I mean, I guess if you went to both of them and said to both that the other bid was higher you might have both decide to walk away, which would be karma for sure.

I'd want an independent party to hold both bids and confirm to either party (if they want to try and outbid the other) that there was indeed a higher bid than what they put in.

Is the property in Van?


----------



## Jungle (Feb 17, 2010)

After a couple bidding wars we were involved with, the approached I liked best was this:

Buyers only allowed to submit one offer-their best offer. No back and forth. 

We were in multiple offers and things can get quite silly, time consuming and stressful. 

Hopefully this should weed out any flakes or low ballers that are not serious, or at least make them think to put a more serious bid in. 

Good luck


----------



## Just a Guy (Mar 27, 2012)

When I deal in foreclosures, the banks ask for submissions at one time, then give the results of their selection and it's over. The winner wasn't always the highest, sometimes it was the terms, but in the end it was one submission, one decision.

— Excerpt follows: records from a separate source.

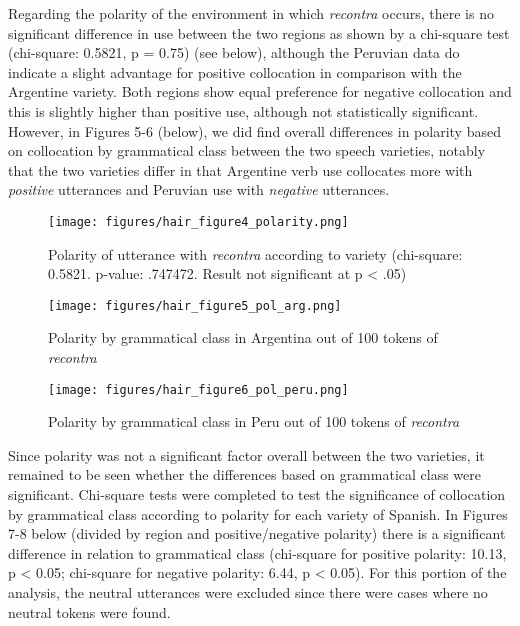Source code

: \documentclass[output=paper,colorlinks,citecolor=brown,
]{langscibook}
\begin{document}
 Regarding the polarity of the environment in which \textit{recontra} occurs, there is no significant difference in use between the two regions as shown by a chi-square test (chi-square: 0.5821, p = 0.75) (see  below), although the Peruvian data do indicate a slight advantage for positive collocation in comparison with the Argentine variety. Both regions show equal preference for negative collocation and this is slightly higher than positive use, although  not statistically significant. However, in Figures 5-6 (below), we did find overall differences in polarity based on collocation by grammatical class between the two speech varieties, notably that the two varieties differ in that Argentine verb use collocates more with \textit{positive} utterances and Peruvian use with \textit{negative} utterances. 
 
 
 \begin{figure}
     
     \texttt{[image: figures/hair\_figure4\_polarity.png]}
     \caption{Polarity of utterance with \textit{recontra} according to variety (chi-square: 0.5821. p-value: .747472. Result not significant at p < .05)}
     \label{fig:hair:4}
 \end{figure}
 
 
 \begin{figure}
     
     \texttt{[image: figures/hair\_figure5\_pol\_arg.png]}
     \caption{Polarity by grammatical class in Argentina out of 100 tokens of \textit{recontra}}
     \label{fig:hair:5}
 \end{figure}


 \begin{figure}
     
     \texttt{[image: figures/hair\_figure6\_pol\_peru.png]}
     \caption{Polarity by grammatical class in Peru out of 100 tokens of \textit{recontra}}
     \label{fig:hair:6}
 \end{figure}
 


Since polarity was not a significant factor overall between the two varieties, it remained to be seen whether the differences based on grammatical class were significant. Chi-square tests were completed to test the significance of collocation by grammatical class according to polarity for each variety of Spanish. In Figures 7-8 below (divided by region and positive/negative polarity) there is a significant difference in relation to grammatical class (chi-square for positive polarity: 10.13, p < 0.05; chi-square for negative polarity: 6.44, p < 0.05). For this portion of the analysis, the neutral utterances were excluded since there were cases where no neutral tokens were found.
\end{document}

With realtors and a bidding war, the realtors involved are not legally allowed to disclose the other party's bid. What they are allowed to do is counteroff. So, if one bid is higher, the seller can counteroffer and it can get pretty messy as nothing says you have to accept the counteroffer even if they meet all your demands...


----------



## My Own Advisor (Sep 24, 2012)

I agree with Jungle, if you are entertaining multiple offers; set the rules and keep them simple: buyers are only allowed to submit one best offer. No back and forth.

Force them to make a serious decision which means if they don't put in a great offer, the house could be gone.

Keep it simple for you and for the prospective buyers. The less rules, the less headaches and the less backlash from all parties involved.


----------



## kcowan (Jul 1, 2010)

I would hold all offers until the same date. Then I would advise only the lower bidder that they are low and would they like to improve. Never disclose the bid amounts. If the lower bidder beats the higher bidder, then advise that bidder that they are low and allow them to offer a higher amount. In our case it was all resolved on the same day.

If the latter bidder is higher, they get the house and advise the other bidder that their bid was not the high one. This avoids the back and forth. Plus it is ethical.


----------



## Sherlock (Apr 18, 2010)

Why is it so important to avoid the back and forth? I mean isn't it worth the extra hassle if it will result in you getting thousands of dollars more in your pocket?


----------



## Robert1977 (Mar 23, 2015)

Thanks for the feedback/responses. Good food for thought.

Sherlock: actually I'm not sure why it is that bad. I read/heard others that the back and forth is usually hurtful for the parties involved and that even the winning party may feel resentful.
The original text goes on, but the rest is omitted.